Dear All,

Having applied my mind to the problem, let me provide a closely-reasoned  
and succinct solution:
Old McNab used that particular noun, "pond" -- because he needed a rhyme  
for "blond".

Hugs and kisses,

Tom (Rymour)

PS: I challenge anyone to form an anagram from either word.

> Matt Roth [responding to: Gary Lipon [ to Jansy's "Why a pastiche of  
> Hazel's tragedy, along with other sad tales? Why Hazel, in  
> particular..."]  I'm honestly quite surprised, if I understand you  
> correctly, that you don't see allusions to Hazel's story in this  
> sequence?
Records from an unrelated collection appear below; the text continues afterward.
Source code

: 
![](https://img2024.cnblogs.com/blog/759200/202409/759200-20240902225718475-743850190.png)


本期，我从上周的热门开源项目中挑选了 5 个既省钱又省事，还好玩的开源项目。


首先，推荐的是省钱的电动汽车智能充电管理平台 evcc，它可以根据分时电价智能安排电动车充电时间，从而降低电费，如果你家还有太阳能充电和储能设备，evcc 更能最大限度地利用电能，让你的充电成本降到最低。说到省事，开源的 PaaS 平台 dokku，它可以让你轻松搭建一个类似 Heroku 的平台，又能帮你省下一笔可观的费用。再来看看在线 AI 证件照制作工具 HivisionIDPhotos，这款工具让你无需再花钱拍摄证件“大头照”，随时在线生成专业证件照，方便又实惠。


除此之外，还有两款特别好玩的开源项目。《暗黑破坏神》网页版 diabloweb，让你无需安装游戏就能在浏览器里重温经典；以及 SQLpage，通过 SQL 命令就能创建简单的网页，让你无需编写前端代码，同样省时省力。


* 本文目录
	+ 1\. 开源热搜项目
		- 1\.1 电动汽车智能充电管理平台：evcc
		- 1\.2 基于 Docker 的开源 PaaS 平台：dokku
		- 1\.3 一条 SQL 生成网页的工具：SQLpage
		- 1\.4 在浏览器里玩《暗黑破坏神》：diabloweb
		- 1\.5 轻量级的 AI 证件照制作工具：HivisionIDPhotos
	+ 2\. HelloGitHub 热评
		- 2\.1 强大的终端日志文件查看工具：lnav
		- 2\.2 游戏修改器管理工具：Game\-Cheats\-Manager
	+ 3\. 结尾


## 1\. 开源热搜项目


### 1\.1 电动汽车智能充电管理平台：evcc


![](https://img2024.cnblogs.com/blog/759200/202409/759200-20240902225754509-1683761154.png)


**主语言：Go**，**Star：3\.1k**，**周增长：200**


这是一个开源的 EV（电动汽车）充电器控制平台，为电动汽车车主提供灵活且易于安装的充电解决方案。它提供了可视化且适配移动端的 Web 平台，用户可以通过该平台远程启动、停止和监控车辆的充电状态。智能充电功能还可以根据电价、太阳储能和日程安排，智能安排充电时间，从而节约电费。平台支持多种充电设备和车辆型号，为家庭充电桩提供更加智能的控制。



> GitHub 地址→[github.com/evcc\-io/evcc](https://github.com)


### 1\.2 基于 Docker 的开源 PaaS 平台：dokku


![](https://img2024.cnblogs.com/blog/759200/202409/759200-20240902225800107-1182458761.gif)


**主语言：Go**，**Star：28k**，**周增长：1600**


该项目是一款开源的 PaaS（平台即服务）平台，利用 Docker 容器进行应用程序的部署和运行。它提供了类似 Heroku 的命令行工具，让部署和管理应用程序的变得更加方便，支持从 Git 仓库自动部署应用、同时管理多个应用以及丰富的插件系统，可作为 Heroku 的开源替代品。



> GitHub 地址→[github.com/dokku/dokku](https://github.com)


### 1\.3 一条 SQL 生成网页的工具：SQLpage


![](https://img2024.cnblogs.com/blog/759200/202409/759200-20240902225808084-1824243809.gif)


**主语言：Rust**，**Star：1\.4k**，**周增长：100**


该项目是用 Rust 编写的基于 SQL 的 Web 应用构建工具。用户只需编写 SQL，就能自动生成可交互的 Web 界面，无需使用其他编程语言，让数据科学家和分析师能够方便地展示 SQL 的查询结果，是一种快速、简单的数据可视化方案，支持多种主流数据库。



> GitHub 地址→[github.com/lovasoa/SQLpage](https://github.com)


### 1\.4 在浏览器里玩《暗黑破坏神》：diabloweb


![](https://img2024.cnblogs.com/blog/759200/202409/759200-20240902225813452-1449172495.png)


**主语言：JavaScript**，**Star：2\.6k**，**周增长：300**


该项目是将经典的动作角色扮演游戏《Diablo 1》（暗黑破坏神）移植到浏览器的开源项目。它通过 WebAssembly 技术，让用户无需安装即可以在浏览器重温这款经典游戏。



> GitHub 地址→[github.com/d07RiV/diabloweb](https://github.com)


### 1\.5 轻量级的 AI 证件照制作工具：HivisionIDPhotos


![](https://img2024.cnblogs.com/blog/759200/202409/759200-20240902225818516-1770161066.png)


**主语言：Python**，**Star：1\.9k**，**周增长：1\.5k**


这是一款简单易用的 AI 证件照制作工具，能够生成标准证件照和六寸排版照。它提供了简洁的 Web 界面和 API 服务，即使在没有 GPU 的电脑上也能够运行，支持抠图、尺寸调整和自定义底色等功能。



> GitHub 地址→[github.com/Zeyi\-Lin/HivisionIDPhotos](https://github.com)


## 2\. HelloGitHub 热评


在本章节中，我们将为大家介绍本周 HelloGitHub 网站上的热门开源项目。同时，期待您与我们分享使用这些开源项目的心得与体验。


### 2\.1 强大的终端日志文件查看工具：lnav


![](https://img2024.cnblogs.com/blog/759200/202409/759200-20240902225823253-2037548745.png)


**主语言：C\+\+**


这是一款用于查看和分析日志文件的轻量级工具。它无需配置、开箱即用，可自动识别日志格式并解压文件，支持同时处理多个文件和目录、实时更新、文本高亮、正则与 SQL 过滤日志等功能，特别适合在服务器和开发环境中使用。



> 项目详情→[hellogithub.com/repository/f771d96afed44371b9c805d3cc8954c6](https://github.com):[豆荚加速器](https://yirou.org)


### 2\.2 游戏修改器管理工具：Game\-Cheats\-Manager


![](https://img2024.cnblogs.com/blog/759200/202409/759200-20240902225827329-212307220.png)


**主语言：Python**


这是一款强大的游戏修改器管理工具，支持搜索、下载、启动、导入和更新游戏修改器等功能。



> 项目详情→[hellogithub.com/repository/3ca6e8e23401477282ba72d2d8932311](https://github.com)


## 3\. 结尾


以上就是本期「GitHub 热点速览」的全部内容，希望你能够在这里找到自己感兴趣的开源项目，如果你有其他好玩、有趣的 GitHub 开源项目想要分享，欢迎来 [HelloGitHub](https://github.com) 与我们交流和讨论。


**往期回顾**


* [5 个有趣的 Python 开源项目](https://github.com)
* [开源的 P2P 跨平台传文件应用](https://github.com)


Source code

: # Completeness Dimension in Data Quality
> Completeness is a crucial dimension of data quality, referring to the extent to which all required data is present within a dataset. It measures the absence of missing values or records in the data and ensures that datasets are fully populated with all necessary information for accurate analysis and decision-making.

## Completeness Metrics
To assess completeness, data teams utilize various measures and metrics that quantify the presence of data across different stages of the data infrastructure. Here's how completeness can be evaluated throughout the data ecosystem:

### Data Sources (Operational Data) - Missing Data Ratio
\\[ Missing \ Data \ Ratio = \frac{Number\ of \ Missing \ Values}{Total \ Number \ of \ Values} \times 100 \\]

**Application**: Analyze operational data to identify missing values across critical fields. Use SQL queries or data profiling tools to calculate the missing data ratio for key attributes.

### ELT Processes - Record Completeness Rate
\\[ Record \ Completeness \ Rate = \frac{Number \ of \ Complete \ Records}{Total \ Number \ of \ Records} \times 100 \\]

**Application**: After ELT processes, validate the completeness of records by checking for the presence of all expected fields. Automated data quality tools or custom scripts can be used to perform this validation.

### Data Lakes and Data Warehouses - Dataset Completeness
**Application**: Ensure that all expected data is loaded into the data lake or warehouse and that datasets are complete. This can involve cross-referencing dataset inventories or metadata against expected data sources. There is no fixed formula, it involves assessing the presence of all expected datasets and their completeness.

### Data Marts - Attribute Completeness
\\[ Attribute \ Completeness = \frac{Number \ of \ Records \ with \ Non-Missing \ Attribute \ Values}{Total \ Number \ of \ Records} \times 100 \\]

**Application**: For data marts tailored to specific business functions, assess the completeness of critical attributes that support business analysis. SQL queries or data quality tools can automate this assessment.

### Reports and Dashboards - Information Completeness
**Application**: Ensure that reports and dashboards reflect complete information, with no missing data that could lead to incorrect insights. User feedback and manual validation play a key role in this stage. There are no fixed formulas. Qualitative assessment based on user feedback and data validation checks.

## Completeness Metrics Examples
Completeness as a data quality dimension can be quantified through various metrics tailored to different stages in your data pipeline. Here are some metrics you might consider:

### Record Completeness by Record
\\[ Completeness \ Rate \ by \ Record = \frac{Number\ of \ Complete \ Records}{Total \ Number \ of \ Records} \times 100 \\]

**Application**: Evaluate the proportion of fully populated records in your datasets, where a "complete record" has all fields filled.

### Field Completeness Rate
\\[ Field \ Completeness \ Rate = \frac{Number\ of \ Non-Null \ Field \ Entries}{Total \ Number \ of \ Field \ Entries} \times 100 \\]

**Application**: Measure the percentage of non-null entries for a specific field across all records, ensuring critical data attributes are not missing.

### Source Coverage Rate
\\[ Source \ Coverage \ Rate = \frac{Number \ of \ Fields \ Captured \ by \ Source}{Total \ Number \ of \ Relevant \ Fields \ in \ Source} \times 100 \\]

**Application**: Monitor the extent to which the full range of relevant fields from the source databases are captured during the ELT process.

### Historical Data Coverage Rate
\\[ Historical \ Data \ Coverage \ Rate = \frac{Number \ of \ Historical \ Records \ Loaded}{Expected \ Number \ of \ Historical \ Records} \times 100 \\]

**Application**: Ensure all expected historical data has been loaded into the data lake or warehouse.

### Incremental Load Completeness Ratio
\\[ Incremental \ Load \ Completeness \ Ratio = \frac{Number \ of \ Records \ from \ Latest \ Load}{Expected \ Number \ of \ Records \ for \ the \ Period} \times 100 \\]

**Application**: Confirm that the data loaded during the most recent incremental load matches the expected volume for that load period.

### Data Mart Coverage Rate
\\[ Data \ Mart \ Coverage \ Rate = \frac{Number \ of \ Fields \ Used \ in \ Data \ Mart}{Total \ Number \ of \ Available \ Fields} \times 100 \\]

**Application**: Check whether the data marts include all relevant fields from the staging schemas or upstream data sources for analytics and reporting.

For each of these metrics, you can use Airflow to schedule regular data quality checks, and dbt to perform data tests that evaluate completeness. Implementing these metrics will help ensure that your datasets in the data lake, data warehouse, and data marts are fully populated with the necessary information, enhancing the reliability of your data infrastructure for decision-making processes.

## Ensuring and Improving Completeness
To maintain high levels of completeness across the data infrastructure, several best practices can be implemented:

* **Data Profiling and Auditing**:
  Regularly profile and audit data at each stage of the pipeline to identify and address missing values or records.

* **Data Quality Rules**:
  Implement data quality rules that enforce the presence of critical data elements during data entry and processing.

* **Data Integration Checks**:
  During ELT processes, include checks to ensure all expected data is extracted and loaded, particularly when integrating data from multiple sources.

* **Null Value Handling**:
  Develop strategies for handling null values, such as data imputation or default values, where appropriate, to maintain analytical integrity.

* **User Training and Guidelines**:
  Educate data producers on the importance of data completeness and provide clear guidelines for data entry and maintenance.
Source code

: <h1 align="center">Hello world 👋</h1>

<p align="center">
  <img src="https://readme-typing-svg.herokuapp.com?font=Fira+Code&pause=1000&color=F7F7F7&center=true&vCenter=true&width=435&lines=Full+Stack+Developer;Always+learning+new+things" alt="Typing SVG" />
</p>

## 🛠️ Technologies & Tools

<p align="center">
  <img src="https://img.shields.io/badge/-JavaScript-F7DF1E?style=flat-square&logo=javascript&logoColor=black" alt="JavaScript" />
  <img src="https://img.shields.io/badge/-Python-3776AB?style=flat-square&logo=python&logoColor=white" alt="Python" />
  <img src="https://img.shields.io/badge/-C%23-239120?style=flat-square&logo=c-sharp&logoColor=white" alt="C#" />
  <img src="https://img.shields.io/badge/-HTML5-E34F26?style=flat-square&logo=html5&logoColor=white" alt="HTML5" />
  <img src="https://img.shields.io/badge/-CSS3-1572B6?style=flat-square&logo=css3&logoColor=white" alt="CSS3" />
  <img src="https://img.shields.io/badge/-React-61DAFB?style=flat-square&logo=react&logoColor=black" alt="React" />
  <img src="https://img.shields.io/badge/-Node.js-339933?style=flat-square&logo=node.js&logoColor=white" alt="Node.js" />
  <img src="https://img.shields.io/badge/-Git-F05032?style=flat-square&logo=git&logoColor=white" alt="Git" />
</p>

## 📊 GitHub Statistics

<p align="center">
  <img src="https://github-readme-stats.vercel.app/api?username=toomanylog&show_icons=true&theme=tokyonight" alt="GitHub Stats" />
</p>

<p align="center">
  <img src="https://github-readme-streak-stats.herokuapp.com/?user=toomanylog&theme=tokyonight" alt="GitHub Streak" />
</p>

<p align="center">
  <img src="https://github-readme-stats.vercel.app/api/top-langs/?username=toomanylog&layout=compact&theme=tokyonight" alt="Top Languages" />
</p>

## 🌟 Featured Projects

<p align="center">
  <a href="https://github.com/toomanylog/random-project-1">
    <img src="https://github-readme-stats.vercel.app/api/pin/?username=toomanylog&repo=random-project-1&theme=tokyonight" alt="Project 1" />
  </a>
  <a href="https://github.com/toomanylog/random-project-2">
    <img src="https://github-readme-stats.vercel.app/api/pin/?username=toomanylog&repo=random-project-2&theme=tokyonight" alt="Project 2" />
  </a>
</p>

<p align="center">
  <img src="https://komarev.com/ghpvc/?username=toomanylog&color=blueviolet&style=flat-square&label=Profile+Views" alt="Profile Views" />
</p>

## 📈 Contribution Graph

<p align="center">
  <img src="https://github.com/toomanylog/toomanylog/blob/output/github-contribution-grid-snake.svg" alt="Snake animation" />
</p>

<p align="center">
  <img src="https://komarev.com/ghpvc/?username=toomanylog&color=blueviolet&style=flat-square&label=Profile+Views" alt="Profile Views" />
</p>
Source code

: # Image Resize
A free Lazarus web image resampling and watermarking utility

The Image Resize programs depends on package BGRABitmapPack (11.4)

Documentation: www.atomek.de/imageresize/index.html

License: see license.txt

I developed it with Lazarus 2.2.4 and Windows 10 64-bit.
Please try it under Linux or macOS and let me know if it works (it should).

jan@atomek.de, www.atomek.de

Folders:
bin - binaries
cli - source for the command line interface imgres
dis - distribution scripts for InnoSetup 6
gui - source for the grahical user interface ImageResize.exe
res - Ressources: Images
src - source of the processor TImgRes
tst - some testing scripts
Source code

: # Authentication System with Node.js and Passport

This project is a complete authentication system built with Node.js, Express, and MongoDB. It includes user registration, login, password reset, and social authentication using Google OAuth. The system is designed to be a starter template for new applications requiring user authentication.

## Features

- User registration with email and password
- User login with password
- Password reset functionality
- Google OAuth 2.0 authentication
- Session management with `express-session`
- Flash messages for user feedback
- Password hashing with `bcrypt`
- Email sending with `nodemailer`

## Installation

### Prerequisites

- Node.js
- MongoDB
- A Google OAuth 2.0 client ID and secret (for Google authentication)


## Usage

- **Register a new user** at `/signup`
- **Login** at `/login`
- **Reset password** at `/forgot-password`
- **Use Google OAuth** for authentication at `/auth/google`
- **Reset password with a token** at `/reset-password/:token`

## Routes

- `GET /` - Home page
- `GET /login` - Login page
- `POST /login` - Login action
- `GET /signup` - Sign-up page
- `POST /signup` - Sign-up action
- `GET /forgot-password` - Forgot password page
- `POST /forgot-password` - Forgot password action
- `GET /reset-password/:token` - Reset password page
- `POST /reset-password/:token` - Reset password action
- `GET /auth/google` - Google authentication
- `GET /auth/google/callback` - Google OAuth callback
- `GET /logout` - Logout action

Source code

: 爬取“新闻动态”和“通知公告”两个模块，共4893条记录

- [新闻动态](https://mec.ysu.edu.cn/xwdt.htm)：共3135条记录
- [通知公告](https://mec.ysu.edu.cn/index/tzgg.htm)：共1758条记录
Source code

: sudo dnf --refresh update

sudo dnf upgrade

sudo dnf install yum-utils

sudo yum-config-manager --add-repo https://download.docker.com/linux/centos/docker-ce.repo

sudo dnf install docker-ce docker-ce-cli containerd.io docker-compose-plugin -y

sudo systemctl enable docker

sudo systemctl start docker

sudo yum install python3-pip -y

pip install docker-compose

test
JM: No! At least, not from this sequence...]  I'm firmly with  
> Gary on this one. As I think I said before, it is unimaginable to think  
> that Shade could concoct a young dead woman--who died on a "wild march  
> night"--standing by the edge of a pond, without having Hazel in mind.  
> Recall that Hazel died by drowning, probably in March, on a "night of  
> blow," and later on in Canto Three, while clearly thinking of Hazel's  
> death, Shade writes, "It is the wild / March wind. It is the father with  
> his child." My Mathilda association is pretty speculative, while this  
> connection, right there in the text, seems ironclad to me.
>
> JM: I almost gave up my retort, humbled by my blindness about anything  
> as obvious, like both Lipon and Roth find it to be, in Shade's lines  
> related to Hazel.
> A "wild March wind" seems to be the only real link to the night when  
> Hazel was swamped. And not even this one convinces me. Nor the parent's  
> worrying about a twenty-three year old daughter (23 if I remember former  
> calculations) out after midnight on her first (?) blind-date, lest their  
> protectiveness is revelatory of Hazel's mental disturbances.
> Lipon's analogies* remain a puzzle. Pond= swamp?
> A pond's reflective surface "full of a dreamy sky"...indicate a wild  
> March windy night?  I simply don't get it.
> Hazel as Shade's dream-wife?  Oh, please...
> What has been written about Hazel as "Mother Time" and the watchman by  
> the lake described as "Father Time"?
>
> In Zembla we find  Nabokov's Pale Fire and the Romantic Movement (with  
> special reference to the Brocken, Scott and Goethe) by Gerard de Vries
> when he quotes: "It is only Lochanhead...must think it....queer/ To stop  
> without a farmhouse near/ Between the woods and frozen lake/ The darkest  
> evening of the year." and he adds that these are "lines borrowed from  
> the second stanza of Robert Frost's "Stopping by Woods on a Snowing  
> Evening," a poem alluded to in Pale Fire."
> This reference complicates matters even further: Why use Frost's lines  
> on "the darkest evening of the year," in relation to Hazel's stop at  
> Lochanhead? Why skip Shade's disbelief in IPH's revelations and try to  
> evaluate his own non-Oedipic fantasies for what's worth?
>
>
>
>
>
>
> * -He meets his wives; both loved, both loving, both
> Jealous of one another. [1:Shade, Sybil & Hazel]
> Fondling a changeless child, the flax-haired wife
> Grieves on the brink of a remembered pond
> Full of a dreamy sky.  [2:Sybil & Hazel, pond=swamp]
> Know of the head-on crash which on a wild
> March night killed both the mother and the child?
> [5:Pete Dean, Sybil and Hazel]
> .....................................
> Know of the head-on crash which on a wild
> March night killed both the mother and the child?